We’ll hear a great deal about ‘freedom’ in relation to schools over the next few months. ‘Every state school could have the chance to free itself from bureaucratic control,’ says the Tories’ schools spokesman, Michael Gove. At its most extreme we have his notion of ‘free’ schools which are supposed to be founded and run by parents, an idea which I think will unravel even before we get to the election. But at a more general level politicians have been talking about ‘freeing’ schools for a generation and Labour’s academy and trust school proponents have sometimes used similar language.

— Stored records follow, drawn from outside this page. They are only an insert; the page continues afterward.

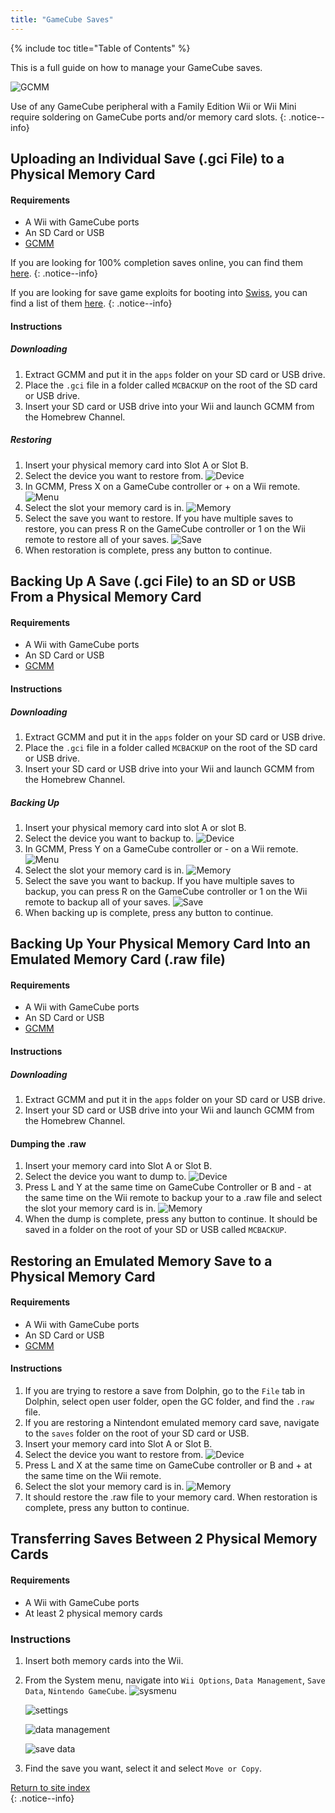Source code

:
 ```yaml
---
title: "GameCube Saves"
---
```


{% include toc title="Table of Contents" %}

This is a full guide on how to manage your GameCube saves.

![GCMM](/images/homebrew/gcsaves/gcmm.png)

Use of any GameCube peripheral with a Family Edition Wii or Wii Mini require soldering on GameCube ports and/or memory card slots.
{: .notice--info}

## Uploading an Individual Save (.gci File) to a Physical Memory Card

#### Requirements

* A Wii with GameCube ports
* An SD Card or USB
* [GCMM](https://oscwii.org/library/app/gcmm)

If you are looking for 100% completion saves online, you can find them [here](https://gamefaqs.gamespot.com/).
{: .notice--info}

If you are looking for save game exploits for booting into [Swiss](https://github.com/emukidid/swiss-gc/releases), you can find a list of them [here](https://www.gc-forever.com/wiki/index.php?title=Booting_homebrew#Game_Save_Exploits).
{: .notice--info}

#### Instructions

##### Downloading

1. Extract GCMM and put it in the `apps` folder on your SD card or USB drive.
1. Place the `.gci` file in a folder called `MCBACKUP` on the root of the SD card or USB drive.
1. Insert your SD card or USB drive into your Wii and launch GCMM from the Homebrew Channel.

##### Restoring

1. Insert your physical memory card into Slot A or Slot B.
1. Select the device you want to restore from.
    ![Device](/images/homebrew/gcsaves/gcmm-select-device.jpg)
1. In GCMM, Press X on a GameCube controller or + on a Wii remote.
    ![Menu](/images/homebrew/gcsaves/gcmm-menu.jpg)
1. Select the slot your memory card is in.
    ![Memory](/images/homebrew/gcsaves/gcmm-mem-select.jpg)
1. Select the save you want to restore. If you have multiple saves to restore, you can press R on the GameCube controller or 1 on the Wii remote to restore all of your saves.
    ![Save](/images/homebrew/gcsaves/gcmm-select-save.jpg)
1. When restoration is complete, press any button to continue.

## Backing Up A Save (.gci File) to an SD or USB From a Physical Memory Card

#### Requirements

* A Wii with GameCube ports
* An SD Card or USB
* [GCMM](https://oscwii.org/library/app/gcmm)

#### Instructions

##### Downloading

1. Extract GCMM and put it in the `apps` folder on your SD card or USB drive.
1. Place the `.gci` file in a folder called `MCBACKUP` on the root of the SD card or USB drive.
1. Insert your SD card or USB drive into your Wii and launch GCMM from the Homebrew Channel.

##### Backing Up

1. Insert your physical memory card into slot A or slot B.
1. Select the device you want to backup to.
    ![Device](/images/homebrew/gcsaves/gcmm-select-device.jpg)
1. In GCMM, Press Y on a GameCube controller or - on a Wii remote.
    ![Menu](/images/homebrew/gcsaves/gcmm-menu.jpg)
1. Select the slot your memory card is in.
    ![Memory](/images/homebrew/gcsaves/gcmm-mem-select.jpg)
1. Select the save you want to backup. If you have multiple saves to backup, you can press R on the GameCube controller or 1 on the Wii remote to backup all of your saves.
    ![Save](/images/homebrew/gcsaves/gcmm-select-save.jpg)
1. When backing up is complete, press any button to continue.

## Backing Up Your Physical Memory Card Into an Emulated Memory Card (.raw file)

#### Requirements

* A Wii with GameCube ports
* An SD Card or USB
* [GCMM](https://oscwii.org/library/app/gcmm)

#### Instructions

##### Downloading

1. Extract GCMM and put it in the `apps` folder on your SD card or USB drive.
1. Insert your SD card or USB drive into your Wii and launch GCMM from the Homebrew Channel.

#### Dumping the .raw

1. Insert your memory card into Slot A or Slot B.
1. Select the device you want to dump to.
    ![Device](/images/homebrew/gcsaves/gcmm-select-device.jpg)
1. Press L and Y at the same time on GameCube Controller or B and - at the same time on the Wii remote to backup your to a .raw file and select the slot your memory card is in.
    ![Memory](/images/homebrew/gcsaves/gcmm-mem-select.jpg)
1. When the dump is complete, press any button to continue. It should be saved in a folder on the root of your SD or USB called `MCBACKUP`.

## Restoring an Emulated Memory Save to a Physical Memory Card

#### Requirements

* A Wii with GameCube ports
* An SD Card or USB
* [GCMM](https://oscwii.org/library/app/gcmm)

#### Instructions

1. If you are trying to restore a save from Dolphin, go to the `File` tab in Dolphin, select open user folder, open the GC folder, and find the `.raw` file.
1. If you are restoring a Nintendont emulated memory card save, navigate to the `saves` folder on the root of your SD card or USB.
1. Insert your memory card into Slot A or Slot B.
1. Select the device you want to restore from.
    ![Device](/images/homebrew/gcsaves/gcmm-select-device.jpg)
1. Press L and X at the same time on GameCube controller or B and + at the same time on the Wii remote.
1. Select the slot your memory card is in.
    ![Memory](/images/homebrew/gcsaves/gcmm-mem-select.jpg)
1. It should restore the .raw file to your memory card. When restoration is complete, press any button to continue.

## Transferring Saves Between 2 Physical Memory Cards

#### Requirements

* A Wii with GameCube ports
* At least 2 physical memory cards

### Instructions

1. Insert both memory cards into the Wii.
1. From the System menu, navigate into `Wii Options`, `Data Management`, `Save Data`, `Nintendo GameCube`.
    ![sysmenu](/images/homebrew/gcsaves/sysmenu.jpg) <br>

    ![settings](/images/homebrew/gcsaves/settings.jpg) <br>

    ![data management](/images/homebrew/gcsaves/data-management.jpg) <br>

    ![save data](/images/homebrew/gcsaves/save-data.jpg)

1. Find the save you want, select it and select `Move or Copy`.

[Return to site index](site-navigation)<br>
{: .notice--info}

Local management of schools is here to stay and few who would wish to go back to having schools’ day to day running carried out by the local authority. All political parties agree that inspiring headteachers make the difference more than anything else between a good and a bad school. But based on my experience LAs are also important in providing the back-up and advice that help schools run effectively – if they didn’t exist then you would have to invent them. Here are a few examples:
1) School discipline: this is an issue that the Tories play up endlessly as part of their ‘broken Britain’ theme. I support robust discipline and headteachers’ right to exclude, but you also have to consider what happens to excluded children when they go out into the community. In this respect LA advisers are indispensable: they run the referral units to which some excluded children go, they can arrange managed transfers where applicable and they provide specialist advice for looked-after children.
2) Procurement: schools have to buy in supplies, catering services, IT equipment, software and more. LA procurement advice is valuable in preparing large tenders, in consolidating buying over several schools in order to save money, and providing benchmarking data to back up the tendering process. This isn’t ‘bureaucracy,’ it’s just good business practice.

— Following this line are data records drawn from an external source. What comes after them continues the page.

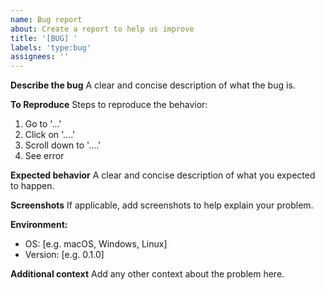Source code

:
 ```yaml
---
name: Bug report
about: Create a report to help us improve
title: '[BUG] '
labels: 'type:bug'
assignees: ''
---
```


**Describe the bug**
A clear and concise description of what the bug is.

**To Reproduce**
Steps to reproduce the behavior:
1. Go to '...'
2. Click on '....'
3. Scroll down to '....'
4. See error

**Expected behavior**
A clear and concise description of what you expected to happen.

**Screenshots**
If applicable, add screenshots to help explain your problem.

**Environment:**
 - OS: [e.g. macOS, Windows, Linux]
 - Version: [e.g. 0.1.0]

**Additional context**
Add any other context about the problem here.
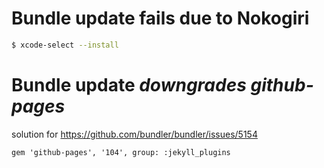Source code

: # Bundle update fails due to Nokogiri

```bash
$ xcode-select --install
```

# Bundle update _downgrades github-pages_

solution for https://github.com/bundler/bundler/issues/5154

```
gem 'github-pages', '104', group: :jekyll_plugins
```
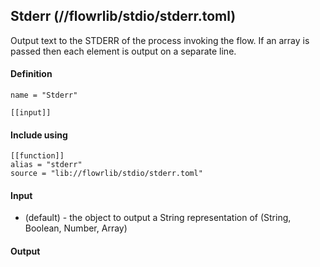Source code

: ## Stderr (//flowrlib/stdio/stderr.toml)
Output text to the STDERR of the process invoking the flow. If an array is passed then each element
is output on a separate line.

#### Definition
```
name = "Stderr"

[[input]]
```

#### Include using
```
[[function]]
alias = "stderr"
source = "lib://flowrlib/stdio/stderr.toml"
```

#### Input
* (default) - the object to output a String representation of (String, Boolean, Number, Array)

#### Output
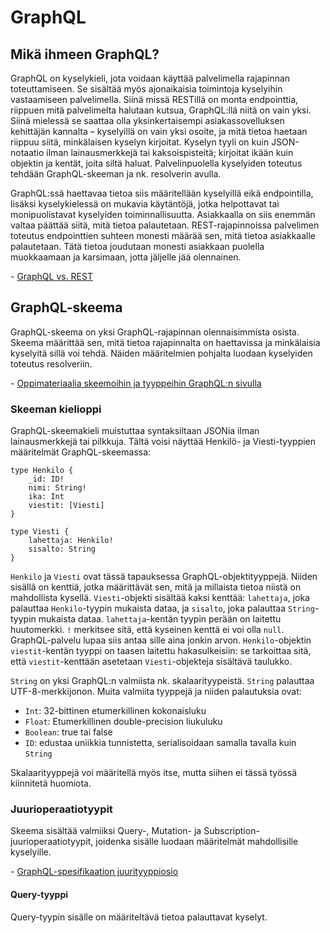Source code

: # GraphQL
## Mikä ihmeen GraphQL?

GraphQL on kyselykieli, jota voidaan käyttää palvelimella rajapinnan toteuttamiseen. Se sisältää myös ajonaikaisia toimintoja kyselyihin vastaamiseen palvelimella. Siinä missä RESTillä on monta endpointtia, riippuen mitä palvelimelta halutaan kutsua, GraphQL:llä niitä on vain yksi. Siinä mielessä se saattaa olla yksinkertaisempi asiakassovelluksen kehittäjän kannalta – kyselyillä on vain yksi osoite, ja mitä tietoa haetaan riippuu siitä, minkälaisen kyselyn kirjoitat. Kyselyn tyyli on kuin JSON-notaatio ilman lainausmerkkejä tai kaksoispisteitä; kirjoitat ikään kuin objektin ja kentät, joita siltä haluat. Palvelinpuolella kyselyiden toteutus tehdään GraphQL-skeeman ja nk. resolverin avulla.

GraphQL:ssä haettavaa tietoa siis määritellään kyselyillä eikä endpointilla, lisäksi kyselykielessä on mukavia käytäntöjä, jotka helpottavat tai monipuolistavat kyselyiden toiminnallisuutta. Asiakkaalla on siis enemmän valtaa päättää siitä, mitä tietoa palautetaan. REST-rajapinnoissa palvelimen toteutus endpointtien suhteen monesti määrää sen, mitä tietoa asiakkaalle palautetaan. Tätä tietoa joudutaan monesti asiakkaan puolella muokkaamaan ja karsimaan, jotta jäljelle jää olennainen.

\- [GraphQL vs. REST](https://blog.apollographql.com/graphql-vs-rest-5d425123e34b)

## GraphQL-skeema

GraphQL-skeema on yksi GraphQL-rajapinnan olennaisimmista osista. Skeema määrittää sen, mitä tietoa rajapinnalta on haettavissa ja minkälaisia kyselyitä sillä voi tehdä. Näiden määritelmien pohjalta luodaan kyselyiden toteutus resolveriin. 

\- [Oppimateriaalia skeemoihin ja tyyppeihin GraphQL:n sivulla](https://graphql.org/learn/schema/)

### Skeeman kielioppi

GraphQL-skeemakieli muistuttaa syntaksiltaan JSONia ilman lainausmerkkejä tai pilkkuja. Tältä voisi näyttää Henkilö- ja Viesti-tyyppien määritelmät GraphQL-skeemassa:

```
type Henkilo {
    _id: ID!
    nimi: String!
    ika: Int
    viestit: [Viesti]
}

type Viesti {
    lahettaja: Henkilo!
    sisalto: String
}
```

`Henkilo` ja `Viesti` ovat tässä tapauksessa GraphQL-objektityyppejä. Niiden sisällä on kenttiä, jotka määrittävät sen, mitä ja millaista tietoa niistä on mahdollista kysellä. `Viesti`-objekti sisältää kaksi kenttää: `lahettaja`, joka palauttaa `Henkilo`-tyypin mukaista dataa, ja `sisalto`, joka palauttaa `String`-tyypin mukaista dataa. `lahettaja`-kentän tyypin perään on laitettu huutomerkki. `!` merkitsee sitä, että kyseinen kenttä ei voi olla `null`. GraphQL-palvelu lupaa siis antaa sille aina jonkin arvon. `Henkilo`-objektin `viestit`-kentän tyyppi on taasen laitettu hakasulkeisiin: se tarkoittaa sitä, että `viestit`-kenttään asetetaan `Viesti`-objekteja sisältävä taulukko.

`String` on yksi GraphQL:n valmiista nk. skalaarityypeistä. `String` palauttaa UTF-8-merkkijonon. Muita valmiita tyyppejä ja niiden palautuksia ovat:
- `Int`: 32-bittinen etumerkillinen kokonaisluku
- `Float`: Etumerkillinen double-precision liukuluku
- `Boolean`: true tai false
- `ID`: edustaa uniikkia tunnistetta, serialisoidaan samalla tavalla kuin `String`

Skalaarityyppejä voi määritellä myös itse, mutta siihen ei tässä työssä kiinnitetä huomiota.

### Juurioperaatiotyypit

Skeema sisältää valmiiksi Query-, Mutation- ja Subscription-juurioperaatiotyypit, joidenka sisälle luodaan määritelmät mahdollisille kyselyille.

\- [GraphQL-spesifikaation juurityyppiosio](https://graphql.github.io/graphql-spec/draft/#sec-Root-Operation-Types)

#### Query-tyyppi

Query-tyypin sisälle on määriteltävä tietoa palauttavat kyselyt.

3) Governor training: this is important and it gives an opportunity for governors from different schools to meet and swap ideas. Most of the attendees in my experience are parent governors from primary schools and they enjoy the sharing of knowledge and benefit from it. Again it’s the LA that provides this facility.
4) HR: even schools which employ their own staff such as academies, foundation schools and trusts, don’t support a dedicated HR function. From time to time specialist advice is needed. For example, I know of a teacher who was dismissed for misconduct and subsequently appealed on a technicality – the LA shouldered the legal bill for the complex case involved and they knew the right specialists to help.

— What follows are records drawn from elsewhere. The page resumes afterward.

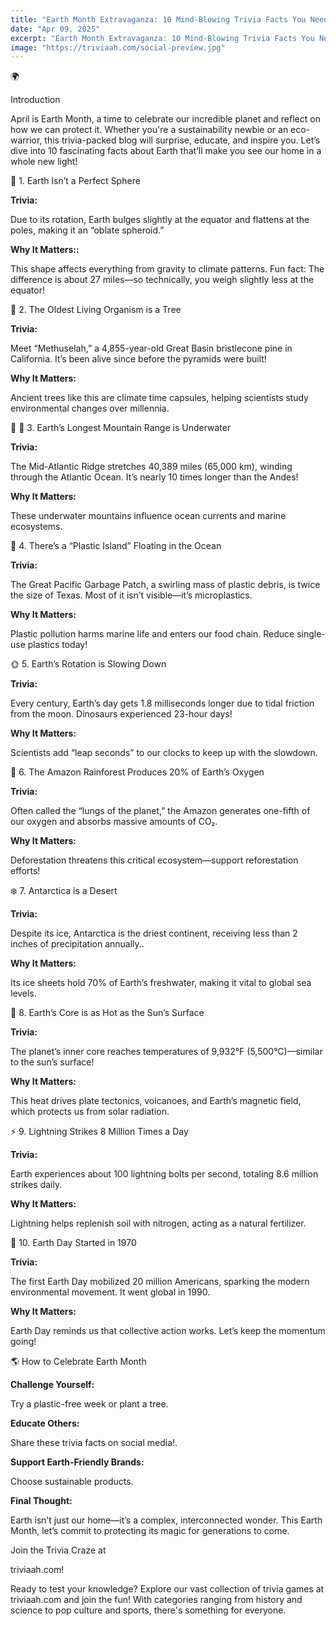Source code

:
 ```yaml
---
title: "Earth Month Extravaganza: 10 Mind-Blowing Trivia Facts You Need to Know!"
date: "Apr 09, 2025"
excerpt: "Earth Month Extravaganza: 10 Mind-Blowing Trivia Facts You Need to Know! - 🌍IntroductionApril is Earth Month, a time to celebrate our incredible planet and reflect on how we c..."
image: "https://triviaah.com/social-preview.jpg"
---
```


🌍

Introduction

April is Earth Month, a time to celebrate our incredible planet and reflect on how we can protect it. 
            Whether you're a sustainability newbie or an eco-warrior, this trivia-packed blog will surprise, educate, and inspire you. 
            Let’s dive into 10 fascinating facts about Earth that’ll make you see our home in a whole new light!

🌱 1. Earth Isn’t a Perfect Sphere

**Trivia:**

Due to its rotation, Earth bulges slightly at the equator and flattens at the poles, making it an “oblate spheroid.”

**Why It Matters::**

This shape affects everything from gravity to climate patterns. Fun fact: The difference is about 27 miles—so technically, you weigh slightly less at the equator!

🌳 2. The Oldest Living Organism is a Tree

**Trivia:**

Meet “Methuselah,” a 4,855-year-old Great Basin bristlecone pine in California. It’s been alive since before the pyramids were built!

**Why It Matters:**

Ancient trees like this are climate time capsules, helping scientists study environmental changes over millennia.

🌳 🌊 3. Earth’s Longest Mountain Range is Underwater

**Trivia:**

The Mid-Atlantic Ridge stretches 40,389 miles (65,000 km), winding through the Atlantic Ocean. It’s nearly 10 times longer than the Andes!

**Why It Matters:**

These underwater mountains influence ocean currents and marine ecosystems.

🦠 4. There’s a “Plastic Island” Floating in the Ocean

**Trivia:**

The Great Pacific Garbage Patch, a swirling mass of plastic debris, is twice the size of Texas. Most of it isn’t visible—it’s microplastics.

**Why It Matters:**

Plastic pollution harms marine life and enters our food chain. Reduce single-use plastics today!

🌞 5. Earth’s Rotation is Slowing Down

**Trivia:**

Every century, Earth’s day gets 1.8 milliseconds longer due to tidal friction from the moon. Dinosaurs experienced 23-hour days!

**Why It Matters:**

Scientists add “leap seconds” to our clocks to keep up with the slowdown.

🍃 6. The Amazon Rainforest Produces 20% of Earth’s Oxygen

**Trivia:**

Often called the “lungs of the planet,” the Amazon generates one-fifth of our oxygen and absorbs massive amounts of CO₂.

**Why It Matters:**

Deforestation threatens this critical ecosystem—support reforestation efforts!

❄️ 7. Antarctica is a Desert

**Trivia:**

Despite its ice, Antarctica is the driest continent, receiving less than 2 inches of precipitation annually..

**Why It Matters:**

Its ice sheets hold 70% of Earth’s freshwater, making it vital to global sea levels.

🌋 8. Earth’s Core is as Hot as the Sun’s Surface

**Trivia:**

The planet’s inner core reaches temperatures of 9,932°F (5,500°C)—similar to the sun’s surface!

**Why It Matters:**

This heat drives plate tectonics, volcanoes, and Earth’s magnetic field, which protects us from solar radiation.

⚡ 9. Lightning Strikes 8 Million Times a Day

**Trivia:**

Earth experiences about 100 lightning bolts per second, totaling 8.6 million strikes daily.

**Why It Matters:**

Lightning helps replenish soil with nitrogen, acting as a natural fertilizer.

🌟 10. Earth Day Started in 1970

**Trivia:**

The first Earth Day mobilized 20 million Americans, sparking the modern environmental movement. It went global in 1990.

**Why It Matters:**

Earth Day reminds us that collective action works. Let’s keep the momentum going!

🌎 How to Celebrate Earth Month

**Challenge Yourself:**

Try a plastic-free week or plant a tree.

**Educate Others:**

Share these trivia facts on social media!.

**Support Earth-Friendly Brands:**

Choose sustainable products.

**Final Thought:**

Earth isn’t just our home—it’s a complex, interconnected wonder. This Earth Month, let’s commit to protecting its magic for generations to come.

Join the Trivia Craze at

triviaah.com!

Ready to test your knowledge? Explore our vast collection of trivia games at triviaah.com and join the fun! With categories ranging from history and science to pop culture and sports, there's something for everyone.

5) Finance: many schools have recently been caught on the hop by a recession-related jump in post-16 numbers and their budgeting has suffered, so LAs have helped out with a loan. Is that such a bad thing?
Mr Gove talks of a need for: ‘a fundamental change in the role of local authorities… local bureaucrats will be on notice to justify their position, their power and their performance. Because we need money where it makes a difference – not on a bureaucrat’s desk but in the classroom.’ This is all good yah-boo stuff – there is nothing like repeating the jibe ‘bureaucrat’ if you want to appeal to right-wing prejudices.
But the reality is that all schools are part of a wider community. Democratically-elected LAs embody that community, and we should embrace this, not rail against it. Parents would be safer to stick with a Labour government that bases its education policies on facts – not on playground rhetoric.
James Valentine is a school governor and NPF member
30 years experience as a school governer (not one at the moment) tells me Heads have always been in control of Schools but have been constrained from excesses by LA’s – driven by their dogma the co-alition is hell bent on bringing market unstability into education – the fact that none of them has ever had any contact with the state system is probably a factor in their ignorence.